01-30-2020 05:37 PM - edited 01-30-2020 07:25 PM
So the situation I'm in is I want to, along with the rest of the algorithm, divide an integer by another integer, both of which will be defined by the input. Since I know the range of these integers, I'm using a precalculated array to store values I can just multipy the numerator by and then bitshift to get the result. The problem is this array needs to be accessed 300 times over the course of three clock cycles, and the accesses are in no way predictable (e.g it could be accessing a different portion each time, or it could literally be pulling the same part each time). If I am understanding how all this works correctly, that means partitioning it would be useless which is the tough thing since in searching for a solution most of the things I come across are solutions where that pragma is relevant.
So, the way I was trying to do it is, instead of having one array, making a 2D array that holds multiple copies of the same array, partitioning that array in the 1st dimension, and then mapping the different accesses (which are in a loop) to the different copies of the array.
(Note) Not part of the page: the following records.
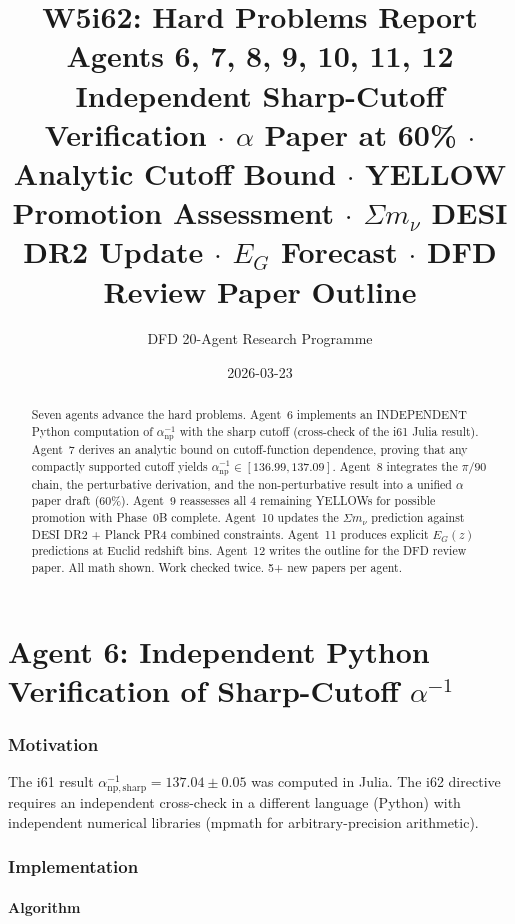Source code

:\documentclass[11pt,a4paper]{article}
\title{\Huge W5i62: Hard Problems Report\\[12pt]
\Large Agents 6, 7, 8, 9, 10, 11, 12\\[6pt]
\large Independent Sharp-Cutoff Verification $\cdot$ $\alpha$ Paper at 60\% $\cdot$ Analytic Cutoff Bound $\cdot$ YELLOW Promotion Assessment $\cdot$ $\Sigma m_\nu$ DESI DR2 Update $\cdot$ $E_G$ Forecast $\cdot$ DFD Review Paper Outline}
\author{DFD 20-Agent Research Programme}
\date{2026-03-23}
\begin{document}
\maketitle

\begin{abstract}
Seven agents advance the hard problems. Agent~6 implements an INDEPENDENT Python computation of $\alpha^{-1}_{\mathrm{np}}$ with the sharp cutoff (cross-check of the i61 Julia result). Agent~7 derives an analytic bound on cutoff-function dependence, proving that any compactly supported cutoff yields $\alpha^{-1}_{\mathrm{np}} \in [136.99, 137.09]$. Agent~8 integrates the $\pi/90$ chain, the perturbative derivation, and the non-perturbative result into a unified $\alpha$ paper draft (60\%). Agent~9 reassesses all 4 remaining YELLOWs for possible promotion with Phase~0B complete. Agent~10 updates the $\Sigma m_\nu$ prediction against DESI DR2 + Planck PR4 combined constraints. Agent~11 produces explicit $E_G(z)$ predictions at Euclid redshift bins. Agent~12 writes the outline for the DFD review paper. All math shown. Work checked twice. 5+ new papers per agent.
\end{abstract}

\tableofcontents
\newpage


\part{Agent 6: Independent Python Verification of Sharp-Cutoff $\alpha^{-1}$}
\label{part:python-alpha}

\section{Motivation}

The i61 result $\alpha^{-1}_{\mathrm{np,sharp}} = 137.04 \pm 0.05$ was computed in Julia. The i62 directive requires an independent cross-check in a different language (Python) with independent numerical libraries (mpmath for arbitrary-precision arithmetic).

\section{Implementation}

\subsection{Algorithm}
\end{document}
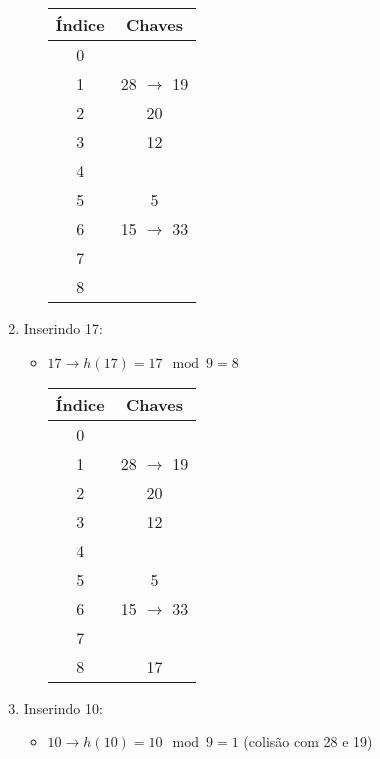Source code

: \documentclass{article}
\begin{document}
\begin{enumerate}
\begin{itemize}
      \begin{center}
        \begin{tabular}{|c|c|}
        \hline
        \textbf{Índice} & \textbf{Chaves} \\
        \hline
        0 &  \\
        1 & 28 $\rightarrow$ 19\\
        2 & 20\\
        3 & 12\\
        4 &  \\
        5 & 5 \\
        6 & 15 $\rightarrow$ 33\\
        7 &  \\
        8 & \\
        \hline
        \end{tabular}
      \end{center}
    \end{itemize}
  \item Inserindo 17:
    \begin{itemize}
      \item \(17 \rightarrow h(17) = 17 \mod 9 = 8\)
          
      \begin{center}
        \begin{tabular}{|c|c|}
        \hline
        \textbf{Índice} & \textbf{Chaves} \\
        \hline
        0 &  \\
        1 & 28 $\rightarrow$ 19\\
        2 & 20\\
        3 & 12\\
        4 &  \\
        5 & 5 \\
        6 & 15 $\rightarrow$ 33\\
        7 &  \\
        8 & 17\\
        \hline
        \end{tabular}
      \end{center}
    \end{itemize}
  \item Inserindo 10:
    \begin{itemize}
      \item \(10 \rightarrow h(10) = 10 \mod 9 = 1\) (colisão com 28 e 19)
          

\end{itemize}
\end{enumerate}
\end{document}
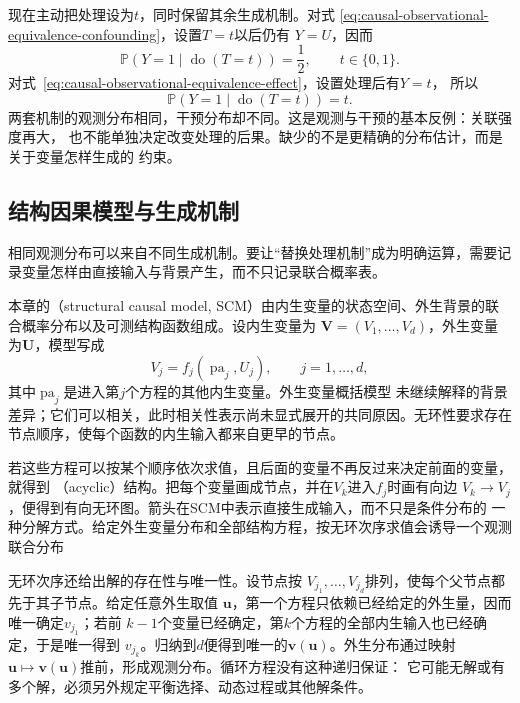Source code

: 现在主动把处理设为\(t\)，同时保留其余生成机制。对式
\eqref{eq:causal-observational-equivalence-confounding}，设置\(T=t\)以后仍有
\(Y=U\)，因而
\[
  \mathbb{P}(Y=1\mid \operatorname{do}(T=t))=\frac12,
  \qquad t\in\{0,1\}.
\]
对式~\eqref{eq:causal-observational-equivalence-effect}，设置处理后有\(Y=t\)，
所以
\[
  \mathbb{P}(Y=1\mid \operatorname{do}(T=t))=t.
\]
两套机制的观测分布相同，干预分布却不同。这是观测与干预的基本反例：关联强度再大，
也不能单独决定改变处理的后果。缺少的不是更精确的分布估计，而是关于变量怎样生成的
约束。

\subsection{结构因果模型与生成机制}

相同观测分布可以来自不同生成机制。要让“替换处理机制”成为明确运算，需要记录变量怎样由直接输入与背景产生，而不只记录联合概率表。
\begin{definition}[无环结构因果模型]
  \label{def:causal-structural-model}
  本章的（structural causal model, SCM）由内生变量的状态空间、外生背景的联合概率分布以及可测结构函数组成。设内生变量为
\(\bm{V}=(V_1,\ldots,V_d)\)，外生变量为\(\bm{U}\)，模型写成
\begin{equation}
  V_j=f_j(\operatorname{pa}_j,U_j),
  \qquad j=1,\ldots,d,
  \label{eq:causal-scm-definition}
\end{equation}
其中\(\operatorname{pa}_j\)是进入第\(j\)个方程的其他内生变量。外生变量概括模型
未继续解释的背景差异；它们可以相关，此时相关性表示尚未显式展开的共同原因。无环性要求存在节点顺序，使每个函数的内生输入都来自更早的节点。
\end{definition}

若这些方程可以按某个顺序依次求值，且后面的变量不再反过来决定前面的变量，就得到
（acyclic）结构。把每个变量画成节点，并在\(V_k\)进入\(f_j\)时画有向边
\(V_k\to V_j\)，便得到有向无环图。箭头在SCM中表示直接生成输入，而不只是条件分布的
一种分解方式。给定外生变量分布和全部结构方程，按无环次序求值会诱导一个观测联合分布

无环次序还给出解的存在性与唯一性。设节点按
\(V_{j_1},\ldots,V_{j_d}\)排列，使每个父节点都先于其子节点。给定任意外生取值
\(\bm{u}\)，第一个方程只依赖已经给定的外生量，因而唯一确定\(v_{j_1}\)；若前
\(k-1\)个变量已经确定，第\(k\)个方程的全部内生输入也已经确定，于是唯一得到
\(v_{j_k}\)。归纳到\(d\)便得到唯一的\(\bm{v}(\bm{u})\)。外生分布通过映射
\(\bm{u}\mapsto\bm{v}(\bm{u})\)推前，形成观测分布。循环方程没有这种递归保证：
它可能无解或有多个解，必须另外规定平衡选择、动态过程或其他解条件。

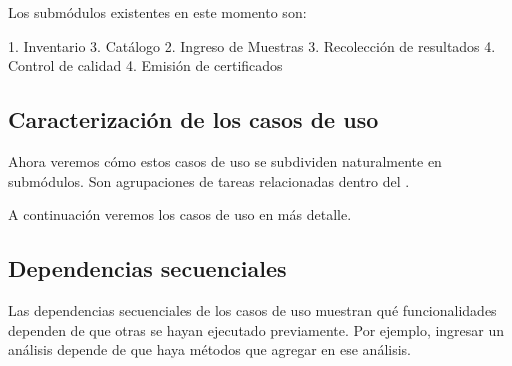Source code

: \documentclass[letterpaper,10pt,spanish]{sphinxmanual}
\begin{document}
Los submódulos existentes en este momento son:

1. Inventario
3. Catálogo
2. Ingreso de Muestras
3. Recolección de resultados
4. Control de calidad
4. Emisión de certificados


\subsection{Caracterización de los casos de uso}
\label{\detokenize{requerimientos/srs:caracterizacion-de-los-casos-de-uso}}
Ahora veremos cómo estos casos de uso se subdividen naturalmente en
submódulos. Son agrupaciones de tareas relacionadas dentro del
.

A continuación veremos los casos de uso en más detalle.








\subsection{Dependencias secuenciales}
\label{\detokenize{requerimientos/srs:dependencias-secuenciales}}
Las dependencias secuenciales de los casos de
uso muestran qué funcionalidades dependen de que otras se hayan
ejecutado previamente. Por ejemplo, ingresar un análisis depende de que
haya métodos que agregar en ese análisis.
\end{document}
This *changed* how it works slightly, but after doing comparisons I'm not sure it actually helped much, which goes against my intuition of how to approach this.
I'm sure I must be missing something here, but in the time I spent looking this is the best way I found to do it so far. So please, if you have any suggestions on how to better address this, let me know. As a quick note interestingly enough it fails in such a way as to need a *faster* interval than I asked for, since I also have a latency max pragma at 3. With the interval at 3, though, the latency goes to 4. So, in addition to the ports, if there are any quick tips on reducing the latency of an array access like this, then I am all ears.
02-03-2020 01:56 AM
Your description does not indicate in detail where the array that's looked up is stored. The behavior will be quite different if the array is in DDR, in BRAM, or in UltraRAM. If you're using DDR, accesses need to be done via one of the AXI ports provided for this (the two or four AXI HP ports (number depends on the model), the ACP or the GP port). In any case, a random access needs 7 cycles to be set up (the reason is tied to the Xilinx AXI mater IP, I asked about it recently at https://forums.xilinx.com/t5/High-Level-Synthesis-HLS/What-is-the-reason-behind-7-wait-states-when-accessing-DDR/td-p/1065864 but didn't get a response). You may be able to pipeline the loop so that the throughput of those accesses is 1 per cycle, but I fail to see how you could get 300 accesses in 3 cycles. You could be able to obtain this with BRAM (or UltraRAM), but then partitioning is key, since each BRAM block is dual ported, and thus you need to spread the 300 accesses over at least 150 blocks (and, more likely, 300). This just doesn't exist in a low-end part such as the Zynq7010. Plus, it will be quite hard to get to work, given your accesses are random.
I would suggest rethinking the approach, 300 irregular accesses in 3 cycles is quite hard to do (if not impossible). If you're doing those just to optimize a division, there are probably better ways to do it. I can't suggest anything more detailed as you are not describing your computation with much clarity.
02-03-2020 02:16 AM
The "correct" way to do it is with a fully-partitioned array, with will result in HLS building at least 100 N-to-1 multiplexers (possibly 300 if it can't figure out how to spread the reads out over the available cycles).
However, I feel like just using a bunch of fast, pipelined dividers might be more efficient.